(Records from a dataset)
——

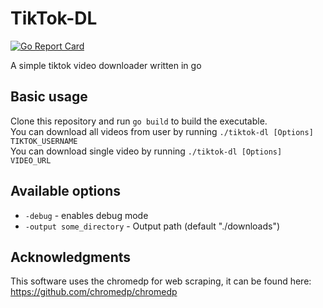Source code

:# TikTok-DL

[![Go Report Card](https://goreportcard.com/badge/github.com/pikami/tiktok-dl)](https://goreportcard.com/report/github.com/pikami/tiktok-dl)

A simple tiktok video downloader written in go

## Basic usage
Clone this repository and run `go build` to build the executable.\
You can download all videos from user by running `./tiktok-dl [Options] TIKTOK_USERNAME`\
You can download single video by running `./tiktok-dl [Options] VIDEO_URL`

## Available options
* `-debug` - enables debug mode
* `-output some_directory` - Output path (default "./downloads")

## Acknowledgments
This software uses the chromedp for web scraping, it can be found here: https://github.com/chromedp/chromedp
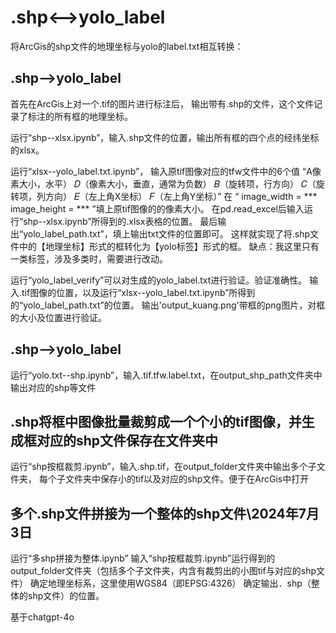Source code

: # .shp<-->yolo_label
将ArcGis的shp文件的地理坐标与yolo的label.txt相互转换：

## .shp-->yolo_label
首先在ArcGis上对一个.tif的图片进行标注后，
输出带有.shp的文件，这个文件记录了标注的所有框的地理坐标。

运行“shp--xlsx.ipynb”，输入.shp文件的位置，输出所有框的四个点的经纬坐标的xlsx。

运行“xlsx--yolo_label.txt.ipynb”，
输入原tif图像对应的tfw文件中的6个值
 “A像素大小，水平）
  𝐷（像素大小，垂直，通常为负数）
  𝐵（旋转项，行方向）
  𝐶（旋转项，列方向）
  𝐸（左上角X坐标）
  𝐹（左上角Y坐标）”
在
“  image_width = ***
  image_height = *** 
”填上原tif图像的的像素大小。
在pd.read_excel后输入运行“shp--xlsx.ipynb”所得到的.xlsx表格的位置。
最后输出“yolo_label_path.txt”，填上输出txt文件的位置即可。
这样就实现了将.shp文件中的【地理坐标】形式的框转化为【yolo标签】形式的框。
缺点：我这里只有一类标签，涉及多类时，需要进行改动。

运行“yolo_label_verify”可以对生成的yolo_label.txt进行验证。验证准确性。
输入.tif图像的位置，以及运行“xlsx--yolo_label.txt.ipynb”所得到的“yolo_label_path.txt”的位置。
输出'output_kuang.png'带框的png图片，对框的大小及位置进行验证。

## .shp-->yolo_label
运行“yolo.txt--shp.ipynb”，输入.tif\.tfw\.label.txt，在output_shp_path文件夹中输出对应的shp等文件

## .shp将框中图像批量裁剪成一个个小的tif图像，并生成框对应的shp文件保存在文件夹中
运行“shp按框裁剪.ipynb”，输入.shp\.tif，在output_folder文件夹中输出多个子文件夹，
每个子文件夹中保存小的tif以及对应的shp文件。便于在ArcGis中打开

## 多个.shp文件拼接为一个整体的shp文件\2024年7月3日
运行“多shp拼接为整体.ipynb”
输入“shp按框裁剪.ipynb”运行得到的output_folder文件夹（包括多个子文件夹，内含有裁剪出的小图tif与对应的shp文件）
确定地理坐标系，这里使用WGS84（即EPSG:4326）
确定输出．shp（整体的shp文件）的位置。

基于chatgpt-4o
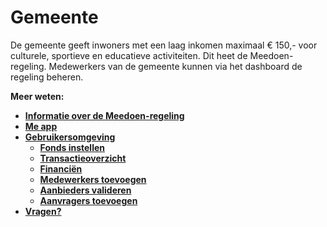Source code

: # Gemeente

De gemeente geeft inwoners met een laag inkomen maximaal € 150,- voor culturele, sportieve en educatieve activiteiten. Dit heet de Meedoen-regeling. Medewerkers van de gemeente kunnen via het dashboard de regeling beheren.

**Meer weten:**

* **[Informatie over de Meedoen-regeling](https://help.forus.io/nijmegen/gemeente/algemeen/)**
* **[Me app](https://help.forus.io/nijmegen/gemeente/me/)**
* **[Gebruikersomgeving](https://help.forus.io/nijmegen/gemeente/gebruikersomgeving/)**
    * **[Fonds instellen](https://help.forus.io/nijmegen/gemeente/fonds/)**
    * **[Transactieoverzicht](https://help.forus.io/nijmegen/gemeente/transactieoverzicht/)**
    * **[Financiën](https://help.forus.io/nijmegen/gemeente/financien/)**
    * **[Medewerkers toevoegen](https://help.forus.io/nijmegen/gemeente/medewerkers/)**
    * **[Aanbieders valideren](https://help.forus.io/nijmegen/gemeente/aanbieders/)**
    * **[Aanvragers toevoegen](https://help.forus.io/nijmegen/gemeente/aanvragers/)**
* **[Vragen?](http://help.forus.io/nijmegen/aanbieder/vragen/)**
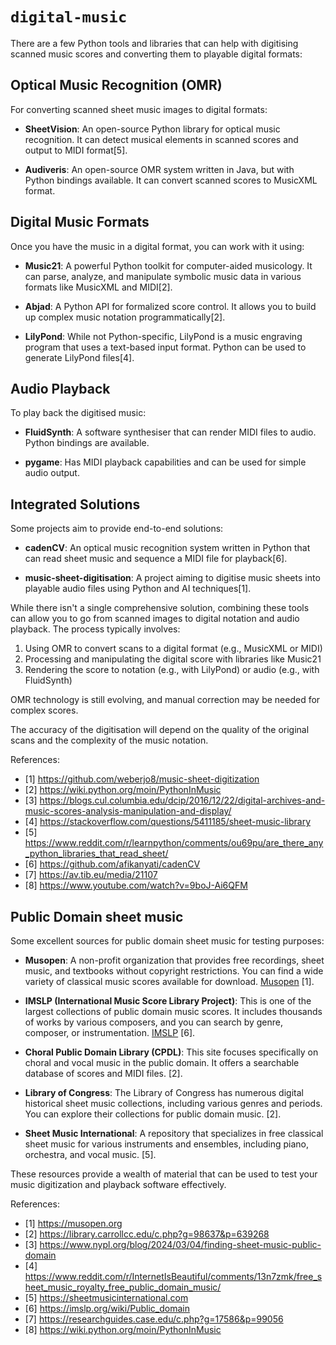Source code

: # `digital-music`

There are a few Python tools and libraries that can help with digitising scanned music scores and converting them to playable digital formats:

## Optical Music Recognition (OMR)

For converting scanned sheet music images to digital formats:

- **SheetVision**: An open-source Python library for optical music recognition. It can detect musical elements in scanned scores and output to MIDI format[5].

- **Audiveris**: An open-source OMR system written in Java, but with Python bindings available. It can convert scanned scores to MusicXML format.

## Digital Music Formats

Once you have the music in a digital format, you can work with it using:

- **Music21**: A powerful Python toolkit for computer-aided musicology. It can parse, analyze, and manipulate symbolic music data in various formats like MusicXML and MIDI[2].

- **Abjad**: A Python API for formalized score control. It allows you to build up complex music notation programmatically[2].

- **LilyPond**: While not Python-specific, LilyPond is a music engraving program that uses a text-based input format. Python can be used to generate LilyPond files[4].

## Audio Playback

To play back the digitised music:

- **FluidSynth**: A software synthesiser that can render MIDI files to audio. Python bindings are available.

- **pygame**: Has MIDI playback capabilities and can be used for simple audio output.

## Integrated Solutions

Some projects aim to provide end-to-end solutions:

- **cadenCV**: An optical music recognition system written in Python that can read sheet music and sequence a MIDI file for playback[6].

- **music-sheet-digitisation**: A project aiming to digitise music sheets into playable audio files using Python and AI techniques[1].

While there isn't a single comprehensive solution, combining these tools can allow you to go from scanned images to digital notation and audio playback. The process typically involves:

1. Using OMR to convert scans to a digital format (e.g., MusicXML or MIDI)
2. Processing and manipulating the digital score with libraries like Music21
3. Rendering the score to notation (e.g., with LilyPond) or audio (e.g., with FluidSynth)

OMR technology is still evolving, and manual correction may be needed for complex scores. 

The accuracy of the digitisation will depend on the quality of the original scans and the complexity of the music notation.

References:

- [1] https://github.com/weberjo8/music-sheet-digitization
- [2] https://wiki.python.org/moin/PythonInMusic
- [3] https://blogs.cul.columbia.edu/dcip/2016/12/22/digital-archives-and-music-scores-analysis-manipulation-and-display/
- [4] https://stackoverflow.com/questions/5411185/sheet-music-library
- [5] https://www.reddit.com/r/learnpython/comments/ou69pu/are_there_any_python_libraries_that_read_sheet/
- [6] https://github.com/afikanyati/cadenCV
- [7] https://av.tib.eu/media/21107
- [8] https://www.youtube.com/watch?v=9boJ-Ai6QFM

  
## Public Domain sheet music

Some excellent sources for public domain sheet music for testing purposes:

- **Musopen**: A non-profit organization that provides free recordings, sheet music, and textbooks without copyright restrictions. You can find a wide variety of classical music scores available for download. [Musopen](https://musopen.org) [1].

- **IMSLP (International Music Score Library Project)**: This is one of the largest collections of public domain music scores. It includes thousands of works by various composers, and you can search by genre, composer, or instrumentation. [IMSLP](https://imslp.org) [6].

- **Choral Public Domain Library (CPDL)**: This site focuses specifically on choral and vocal music in the public domain. It offers a searchable database of scores and MIDI files. [2].

- **Library of Congress**: The Library of Congress has numerous digital historical sheet music collections, including various genres and periods. You can explore their collections for public domain music. [2].

- **Sheet Music International**: A repository that specializes in free classical sheet music for various instruments and ensembles, including piano, orchestra, and vocal music. [5].

These resources provide a wealth of material that can be used to test your music digitization and playback software effectively.

References:

- [1] https://musopen.org
- [2] https://library.carrollcc.edu/c.php?g=98637&p=639268
- [3] https://www.nypl.org/blog/2024/03/04/finding-sheet-music-public-domain
- [4] https://www.reddit.com/r/InternetIsBeautiful/comments/13n7zmk/free_sheet_music_royalty_free_public_domain_music/
- [5] https://sheetmusicinternational.com
- [6] https://imslp.org/wiki/Public_domain
- [7] https://researchguides.case.edu/c.php?g=17586&p=99056
- [8] https://wiki.python.org/moin/PythonInMusic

——

*REQUIRED WORK*
Could you set down, exactly as written, the lines above between the one holding "## Public Domain sheet music" and the one holding "- **Choral Public", inclusive, and nothing more?

*YOUR SOLUTION*
## Public Domain sheet music

Some excellent sources for public domain sheet music for testing purposes:

- **Musopen**: A non-profit organization that provides free recordings, sheet music, and textbooks without copyright restrictions. You can find a wide variety of classical music scores available for download. [Musopen](https://musopen.org) [1].

- **IMSLP (International Music Score Library Project)**: This is one of the largest collections of public domain music scores. It includes thousands of works by various composers, and you can search by genre, composer, or instrumentation. [IMSLP](https://imslp.org) [6].

- **Choral Public Domain Library (CPDL)**: This site focuses specifically on choral and vocal music in the public domain. It offers a searchable database of scores and MIDI files. [2].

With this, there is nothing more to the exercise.